© Yeni Arayış

Gerçekten sen misin, yoksa sana biçilen rol mü?

Bir kadın, sesini yükseltirken, sınırlarını aşarken, kendine dayatılan rolleri yırtıp atmaya çalışırken sadece kendi kimliğini mi inşa ediyor, yoksa bütün bir sistemi mi sarsıyor? Çünkü bir kadın özgürce seçim yaptığında, bunun bedelini ödemek zorunda kalıyor.

Sartre haklı mıydı? Kim olduğumuzu tamamen biz mi seçiyoruz? Ya da Heidegger’in dediği gibi, çoktan çizilmiş bir kaderi mi yaşıyoruz?
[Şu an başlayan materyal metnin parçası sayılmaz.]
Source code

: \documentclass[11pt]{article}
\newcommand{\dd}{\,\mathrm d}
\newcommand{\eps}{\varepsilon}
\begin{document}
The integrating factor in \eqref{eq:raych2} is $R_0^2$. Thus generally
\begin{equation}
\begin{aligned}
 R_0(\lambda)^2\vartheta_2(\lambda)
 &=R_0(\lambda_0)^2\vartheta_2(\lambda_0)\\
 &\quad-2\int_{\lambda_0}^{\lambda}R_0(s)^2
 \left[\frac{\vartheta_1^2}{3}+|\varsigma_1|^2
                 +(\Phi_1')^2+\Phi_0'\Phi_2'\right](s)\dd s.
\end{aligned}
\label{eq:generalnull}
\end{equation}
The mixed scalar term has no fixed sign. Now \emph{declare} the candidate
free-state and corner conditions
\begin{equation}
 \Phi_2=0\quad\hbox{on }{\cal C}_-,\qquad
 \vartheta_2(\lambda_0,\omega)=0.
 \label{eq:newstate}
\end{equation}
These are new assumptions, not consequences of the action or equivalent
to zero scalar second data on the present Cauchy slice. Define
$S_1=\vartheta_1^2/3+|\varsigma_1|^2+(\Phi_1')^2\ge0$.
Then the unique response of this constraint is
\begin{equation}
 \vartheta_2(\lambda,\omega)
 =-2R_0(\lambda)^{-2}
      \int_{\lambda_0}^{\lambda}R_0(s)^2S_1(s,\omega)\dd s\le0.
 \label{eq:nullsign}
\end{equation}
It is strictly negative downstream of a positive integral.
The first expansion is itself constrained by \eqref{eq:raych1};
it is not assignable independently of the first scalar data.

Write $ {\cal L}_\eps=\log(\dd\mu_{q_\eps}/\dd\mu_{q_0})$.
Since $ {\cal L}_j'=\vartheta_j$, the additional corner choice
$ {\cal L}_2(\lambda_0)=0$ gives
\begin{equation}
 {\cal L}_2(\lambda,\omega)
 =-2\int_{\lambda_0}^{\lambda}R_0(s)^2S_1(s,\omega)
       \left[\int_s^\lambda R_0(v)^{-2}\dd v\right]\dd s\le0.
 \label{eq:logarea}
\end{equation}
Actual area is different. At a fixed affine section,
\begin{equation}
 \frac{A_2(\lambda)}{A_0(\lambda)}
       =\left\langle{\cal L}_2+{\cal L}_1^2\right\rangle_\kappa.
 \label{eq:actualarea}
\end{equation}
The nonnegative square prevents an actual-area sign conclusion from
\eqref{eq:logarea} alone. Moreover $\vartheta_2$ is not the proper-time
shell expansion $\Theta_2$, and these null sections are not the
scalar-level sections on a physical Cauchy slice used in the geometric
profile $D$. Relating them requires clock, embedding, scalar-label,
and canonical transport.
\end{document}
İnsan, son derece karmaşık bir varlık olarak hem kendini tanıma hem de toplumda yer edinme sorunlarıyla karşı karşıya kalır. Hepimiz dünyaya geldiğimiz andan itibaren, doğuştan sahip olduğumuz biyolojik özelliklerin yanı sıra ailemizden, çevremizden ve içinde bulunduğumuz toplumdan öğrendiklerimizle bir kimlik oluşturmaya çalışırız. Bu kimlik, yaşadığımız toplumun kurallarına ve kültürel normlarına uyum sağlamamıza yardımcı olur.  Uyum sağladığımız sürece kabul göreceğimiz inancını ise daha çocukluk yıllarında ebeveynlerimizden öğreniriz.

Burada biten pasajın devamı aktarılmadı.